- **Exercise objective**
Go through the data below and return each line where the string "Freshman" appears.

(Data items)
════════════════════
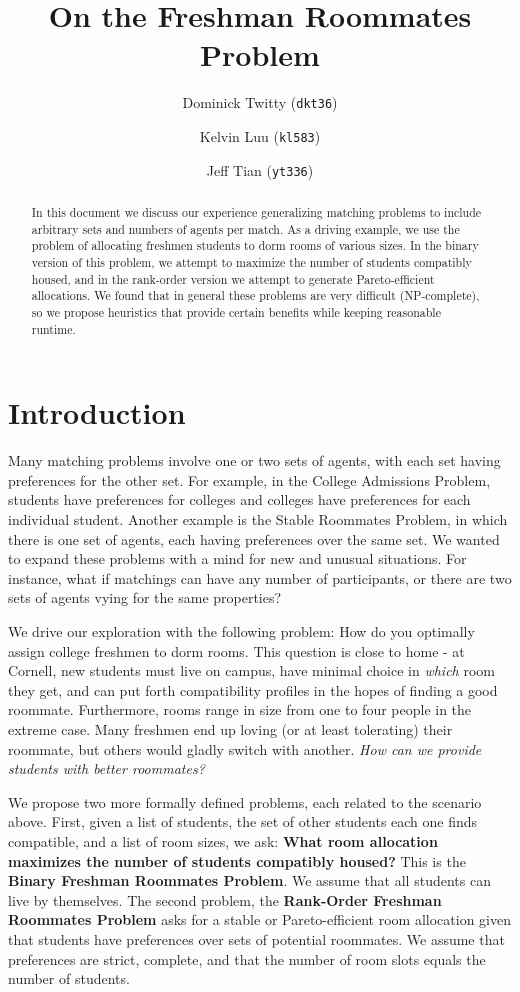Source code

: \documentclass[12pt]{article}
\title{On the Freshman Roommates Problem}
\author{Dominick Twitty (\texttt{dkt36})\\
\and Kelvin Luu (\texttt{kl583})\\
\and Jeff Tian (\texttt{yt336})
}
\date{}
\begin{document}
\maketitle

\begin{abstract}
In this document we discuss our experience generalizing matching problems to include arbitrary sets and numbers of agents per match. As a driving example, we use the problem of allocating freshmen students to dorm rooms of various sizes. In the binary version of this problem, we attempt to maximize the number of students compatibly housed, and in the rank-order version we attempt to generate Pareto-efficient allocations. We found that in general these problems are very difficult (NP-complete), so we propose heuristics that provide certain benefits while keeping reasonable runtime.  
\end{abstract}

\section*{Introduction}
Many matching problems involve one or two sets of agents, with each set having preferences for the other set. For example, in the College Admissions Problem, students have preferences for colleges and colleges have preferences for each individual student. Another example is the Stable Roommates Problem, in which there is one set of agents, each having preferences over the same set. We wanted to expand these problems with a mind for new and unusual situations. For instance, what if matchings can have any number of participants, or there are two sets of agents vying for the same properties?

We drive our exploration with the following problem: How do you optimally assign college freshmen to dorm rooms. This question is close to home - at Cornell, new students must live on campus, have minimal choice in \textit{which} room they get, and can put forth compatibility profiles in the hopes of finding a good roommate. Furthermore, rooms range in size from one to four people in the extreme case. Many freshmen end up loving (or at least tolerating) their roommate, but others would gladly switch with another. \textit{How can we provide students with better roommates?}

We propose two more formally defined problems, each related to the scenario above. First, given a list of students, the set of other students each one finds compatible, and a list of room sizes, we ask: \textbf{What room allocation maximizes the number of students compatibly housed?} This is the \textbf{Binary Freshman Roommates Problem}. We assume that all students can live by themselves. The second problem, the \textbf{Rank-Order Freshman Roommates Problem} asks for a stable or Pareto-efficient room allocation given that students have preferences over sets of potential roommates. We assume that preferences are strict, complete, and that the number of room slots equals the number of students.
\end{document}

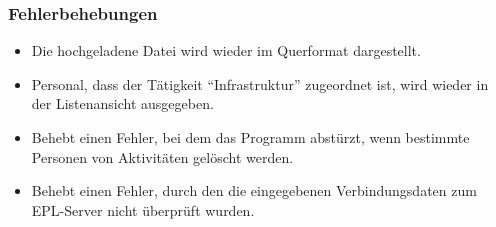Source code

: \subsubsection{Fehlerbehebungen}
\begin{itemize}
  \item
  Die hochgeladene Datei wird wieder im Querformat dargestellt.
  \item
  Personal, dass der Tätigkeit "`Infrastruktur"' zugeordnet ist, wird wieder in der Listenansicht ausgegeben.
  \item
  Behebt einen Fehler, bei dem das Programm abstürzt, wenn bestimmte Personen von Aktivitäten gelöscht werden.
  \item
  Behebt einen Fehler, durch den die eingegebenen Verbindungsdaten zum EPL-Server nicht überprüft wurden.
\end{itemize}
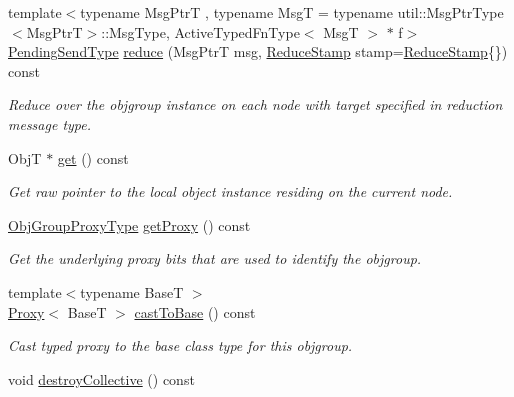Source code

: \begin{DoxyCompactItemize}
\item 
{\footnotesize template$<$typename Msg\+PtrT , typename MsgT  = typename util\+::\+Msg\+Ptr\+Type$<$\+Msg\+Ptr\+T$>$\+::\+Msg\+Type, Active\+Typed\+Fn\+Type$<$ Msg\+T $>$ $\ast$ f$>$ }\\\hyperlink{structvt_1_1objgroup_1_1proxy_1_1_proxy_a1bdf8713203531d306702a024872bb08}{Pending\+Send\+Type} \hyperlink{structvt_1_1objgroup_1_1proxy_1_1_proxy_ad481da6a8dff55801daa9250420bae9c}{reduce} (Msg\+PtrT msg, \hyperlink{structvt_1_1objgroup_1_1proxy_1_1_proxy_a337be4c20cf11ff6477c7a66208cc909}{Reduce\+Stamp} stamp=\hyperlink{structvt_1_1objgroup_1_1proxy_1_1_proxy_a337be4c20cf11ff6477c7a66208cc909}{Reduce\+Stamp}\{\}) const
\begin{DoxyCompactList}\small\item\em Reduce over the objgroup instance on each node with target specified in reduction message type. \end{DoxyCompactList}\item 
ObjT $\ast$ \hyperlink{structvt_1_1objgroup_1_1proxy_1_1_proxy_a62eef779c097c8398e249827e4ad7c6a}{get} () const
\begin{DoxyCompactList}\small\item\em Get raw pointer to the local object instance residing on the current node. \end{DoxyCompactList}\item 
\hyperlink{namespacevt_ad7cae989df485fccca57f0792a880a8e}{Obj\+Group\+Proxy\+Type} \hyperlink{structvt_1_1objgroup_1_1proxy_1_1_proxy_a76cda2351cf7801abe2ebffa1403c5b8}{get\+Proxy} () const
\begin{DoxyCompactList}\small\item\em Get the underlying proxy bits that are used to identify the objgroup. \end{DoxyCompactList}\item 
{\footnotesize template$<$typename BaseT $>$ }\\\hyperlink{structvt_1_1objgroup_1_1proxy_1_1_proxy}{Proxy}$<$ BaseT $>$ \hyperlink{structvt_1_1objgroup_1_1proxy_1_1_proxy_a28d396f4a46a50150ee94ec754c1ae85}{cast\+To\+Base} () const
\begin{DoxyCompactList}\small\item\em Cast typed proxy to the base class type for this objgroup. \end{DoxyCompactList}\item 
void \hyperlink{structvt_1_1objgroup_1_1proxy_1_1_proxy_a6758c7979d1f69722449cb78f998cbf1}{destroy\+Collective} () const

\end{DoxyCompactItemize}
════════════════════
- **Output for this exercise**
\title{On the Freshman Roommates Problem}
We propose two more formally defined problems, each related to the scenario above. First, given a list of students, the set of other students each one finds compatible, and a list of room sizes, we ask: \textbf{What room allocation maximizes the number of students compatibly housed?} This is the \textbf{Binary Freshman Roommates Problem}. We assume that all students can live by themselves. The second problem, the \textbf{Rank-Order Freshman Roommates Problem} asks for a stable or Pareto-efficient room allocation given that students have preferences over sets of potential roommates. We assume that preferences are strict, complete, and that the number of room slots equals the number of students.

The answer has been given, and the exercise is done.